## Data shown
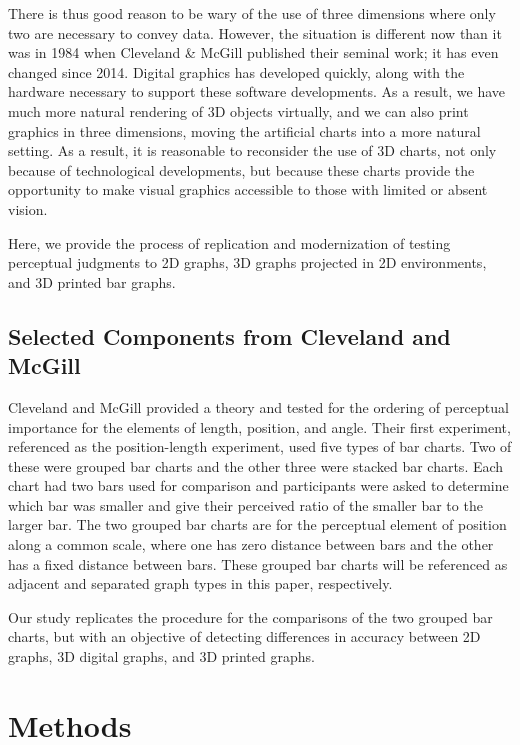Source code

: \documentclass[letterpaper,inpress,dvipsnames]{jdsart}
\begin{document}
There is thus good reason to be wary of the use of three dimensions where only two are necessary to convey data.
However, the situation is different now than it was in 1984 when Cleveland \& McGill published their seminal work; it has even changed since 2014.
Digital graphics has developed quickly, along with the hardware necessary to support these software developments.
As a result, we have much more natural rendering of 3D objects virtually, and we can also print graphics in three dimensions, moving the artificial charts into a more natural setting.
As a result, it is reasonable to reconsider the use of 3D charts, not only because of technological developments, but because these charts provide the opportunity to make visual graphics accessible to those with limited or absent vision.

Here, we provide the process of replication and modernization of testing perceptual judgments to 2D graphs, 3D graphs projected in 2D environments, and 3D printed bar graphs.

\hypertarget{selected-components-from-cleveland-and-mcgill}{%
\subsection{Selected Components from Cleveland and McGill}\label{selected-components-from-cleveland-and-mcgill}}

Cleveland and McGill provided a theory and tested for the ordering of perceptual importance for the elements of length, position, and angle.
Their first experiment, referenced as the position-length experiment, used five types of bar charts.
Two of these were grouped bar charts and the other three were stacked bar charts.
Each chart had two bars used for comparison and participants were asked to determine which bar was smaller and give their perceived ratio of the smaller bar to the larger bar.
The two grouped bar charts are for the perceptual element of position along a common scale, where one has zero distance between bars and the other has a fixed distance between bars.
These grouped bar charts will be referenced as adjacent and separated graph types in this paper, respectively.

Our study replicates the procedure for the comparisons of the two grouped bar charts, but with an objective of detecting differences in accuracy between 2D graphs, 3D digital graphs, and 3D printed graphs.

\hypertarget{methods}{%
\section{Methods}\label{methods}}
\end{document}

## Exercise requirements
Quote every line from the line containing "Our study replicates" through the closing line of the listing, including both.

## Exercise solution
Our study replicates the procedure for the comparisons of the two grouped bar charts, but with an objective of detecting differences in accuracy between 2D graphs, 3D digital graphs, and 3D printed graphs.

\hypertarget{methods}{%
\section{Methods}\label{methods}}
\end{document}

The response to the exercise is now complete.